__HOW TO COMPLETE THIS TASK__: Search the material for lines containing the word "организации", and copy each one.

__DATA SHOWN__:
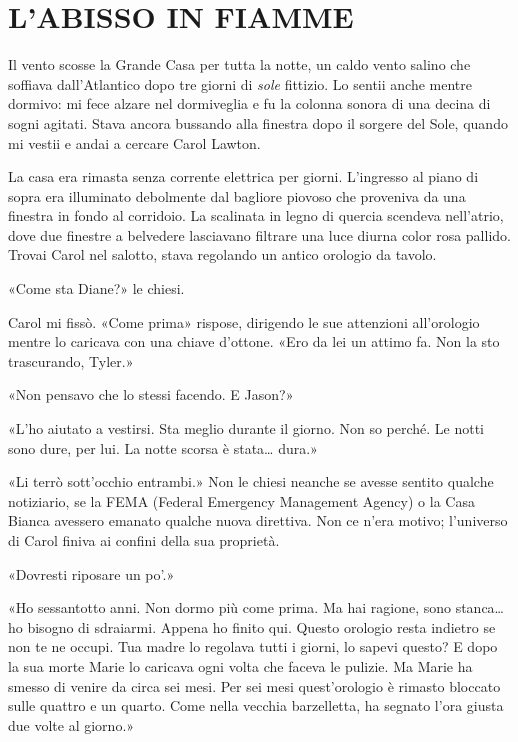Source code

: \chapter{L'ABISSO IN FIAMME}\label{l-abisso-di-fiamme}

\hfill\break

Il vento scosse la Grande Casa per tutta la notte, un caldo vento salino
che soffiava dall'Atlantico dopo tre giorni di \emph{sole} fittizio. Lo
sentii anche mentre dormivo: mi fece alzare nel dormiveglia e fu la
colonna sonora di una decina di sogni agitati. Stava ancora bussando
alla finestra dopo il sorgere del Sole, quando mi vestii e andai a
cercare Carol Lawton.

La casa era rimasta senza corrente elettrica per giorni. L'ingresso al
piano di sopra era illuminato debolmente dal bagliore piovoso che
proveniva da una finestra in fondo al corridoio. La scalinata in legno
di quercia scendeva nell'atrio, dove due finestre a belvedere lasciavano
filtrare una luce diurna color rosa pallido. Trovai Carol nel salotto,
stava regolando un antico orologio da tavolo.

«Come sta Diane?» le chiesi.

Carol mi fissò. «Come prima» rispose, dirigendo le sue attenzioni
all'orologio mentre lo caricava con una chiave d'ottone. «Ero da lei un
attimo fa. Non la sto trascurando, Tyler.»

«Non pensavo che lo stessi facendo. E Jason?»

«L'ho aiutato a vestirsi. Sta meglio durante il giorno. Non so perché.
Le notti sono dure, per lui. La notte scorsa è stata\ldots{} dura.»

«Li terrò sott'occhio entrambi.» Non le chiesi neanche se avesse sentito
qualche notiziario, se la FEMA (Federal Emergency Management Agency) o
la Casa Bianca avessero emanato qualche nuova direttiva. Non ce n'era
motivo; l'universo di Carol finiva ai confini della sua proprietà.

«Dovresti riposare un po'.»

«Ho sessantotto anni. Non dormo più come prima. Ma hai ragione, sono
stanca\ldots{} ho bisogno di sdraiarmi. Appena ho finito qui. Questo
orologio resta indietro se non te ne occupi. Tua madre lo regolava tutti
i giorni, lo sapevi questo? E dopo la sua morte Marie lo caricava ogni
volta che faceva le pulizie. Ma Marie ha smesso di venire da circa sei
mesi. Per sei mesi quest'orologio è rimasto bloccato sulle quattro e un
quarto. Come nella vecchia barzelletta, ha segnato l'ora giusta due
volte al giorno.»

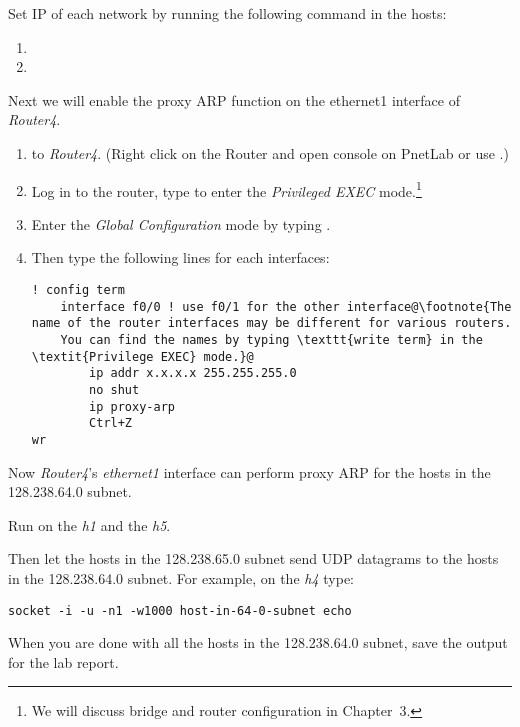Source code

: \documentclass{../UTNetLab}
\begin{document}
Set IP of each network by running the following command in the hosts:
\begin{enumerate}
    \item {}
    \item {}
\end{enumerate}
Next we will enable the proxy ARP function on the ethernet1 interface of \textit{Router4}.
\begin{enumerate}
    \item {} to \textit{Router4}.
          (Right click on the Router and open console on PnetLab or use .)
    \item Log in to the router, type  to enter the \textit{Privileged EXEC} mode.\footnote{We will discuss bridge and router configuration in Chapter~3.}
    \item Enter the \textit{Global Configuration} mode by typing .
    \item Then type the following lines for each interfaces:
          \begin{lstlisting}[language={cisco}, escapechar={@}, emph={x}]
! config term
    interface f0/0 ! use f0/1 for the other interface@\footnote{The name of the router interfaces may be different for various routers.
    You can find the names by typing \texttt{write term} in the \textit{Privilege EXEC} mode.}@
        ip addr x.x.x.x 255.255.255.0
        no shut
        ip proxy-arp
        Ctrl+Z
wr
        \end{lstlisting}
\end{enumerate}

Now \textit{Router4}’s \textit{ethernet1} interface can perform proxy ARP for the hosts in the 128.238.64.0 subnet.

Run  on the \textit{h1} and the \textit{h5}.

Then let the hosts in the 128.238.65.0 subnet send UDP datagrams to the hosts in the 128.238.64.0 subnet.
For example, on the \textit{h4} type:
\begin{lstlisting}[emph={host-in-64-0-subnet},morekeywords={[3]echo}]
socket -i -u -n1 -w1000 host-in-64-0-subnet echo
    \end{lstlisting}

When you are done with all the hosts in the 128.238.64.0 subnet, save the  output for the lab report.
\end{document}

--

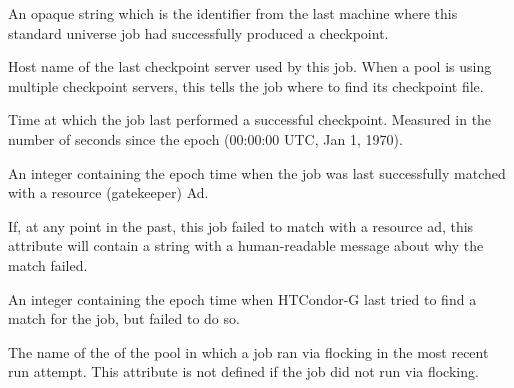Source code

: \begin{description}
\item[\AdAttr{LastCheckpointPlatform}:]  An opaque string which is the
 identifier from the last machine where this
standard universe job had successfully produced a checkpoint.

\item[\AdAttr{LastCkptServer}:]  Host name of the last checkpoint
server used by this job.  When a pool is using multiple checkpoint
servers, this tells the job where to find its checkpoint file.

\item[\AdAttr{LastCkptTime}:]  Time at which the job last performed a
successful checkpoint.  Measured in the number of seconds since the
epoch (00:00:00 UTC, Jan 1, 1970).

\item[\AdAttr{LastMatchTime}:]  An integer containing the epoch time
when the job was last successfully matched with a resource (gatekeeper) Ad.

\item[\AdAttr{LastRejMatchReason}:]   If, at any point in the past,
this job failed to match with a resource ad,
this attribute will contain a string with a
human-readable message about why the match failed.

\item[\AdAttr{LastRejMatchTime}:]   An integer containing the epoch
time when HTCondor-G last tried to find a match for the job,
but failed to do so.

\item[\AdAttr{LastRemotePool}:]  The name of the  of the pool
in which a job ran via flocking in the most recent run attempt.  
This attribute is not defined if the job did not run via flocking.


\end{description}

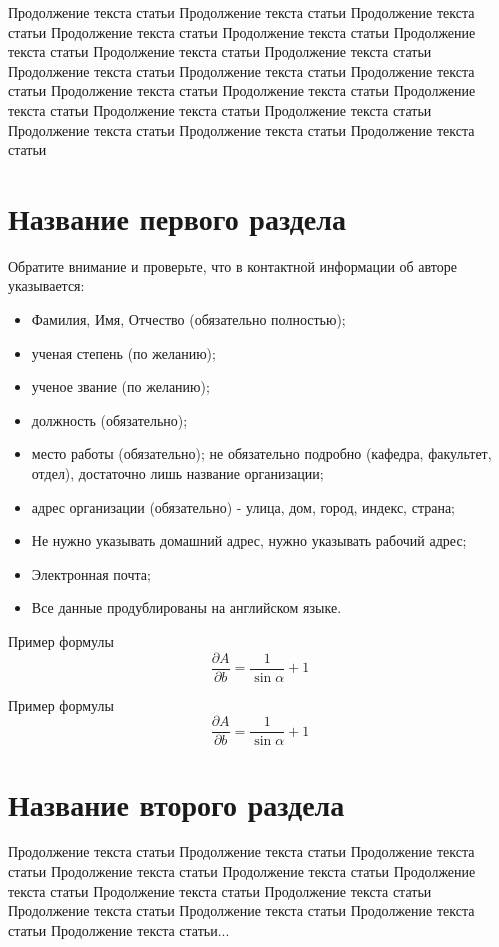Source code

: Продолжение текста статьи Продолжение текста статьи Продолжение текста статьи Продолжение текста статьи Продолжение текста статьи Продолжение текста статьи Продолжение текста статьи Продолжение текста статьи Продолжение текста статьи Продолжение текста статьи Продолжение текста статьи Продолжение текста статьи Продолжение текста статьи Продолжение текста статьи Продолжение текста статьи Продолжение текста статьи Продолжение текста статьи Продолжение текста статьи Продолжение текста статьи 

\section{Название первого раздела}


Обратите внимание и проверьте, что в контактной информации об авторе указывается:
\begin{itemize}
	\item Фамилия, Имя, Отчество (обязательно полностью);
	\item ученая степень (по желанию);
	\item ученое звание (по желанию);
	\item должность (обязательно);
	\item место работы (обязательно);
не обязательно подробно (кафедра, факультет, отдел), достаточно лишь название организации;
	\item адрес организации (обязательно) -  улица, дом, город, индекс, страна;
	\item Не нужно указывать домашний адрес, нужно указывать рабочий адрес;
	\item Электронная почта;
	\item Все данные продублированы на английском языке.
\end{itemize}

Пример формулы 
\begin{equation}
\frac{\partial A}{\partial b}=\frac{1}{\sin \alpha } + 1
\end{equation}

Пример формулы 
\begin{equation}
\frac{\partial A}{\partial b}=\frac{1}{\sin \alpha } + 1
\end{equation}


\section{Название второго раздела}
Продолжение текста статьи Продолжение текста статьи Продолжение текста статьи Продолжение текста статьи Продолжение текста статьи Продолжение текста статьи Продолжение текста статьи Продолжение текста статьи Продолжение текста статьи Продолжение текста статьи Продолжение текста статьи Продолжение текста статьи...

__RESPONSE TO THIS EXERCISE__:
не обязательно подробно (кафедра, факультет, отдел), достаточно лишь название организации;
	\item адрес организации (обязательно) -  улица, дом, город, индекс, страна;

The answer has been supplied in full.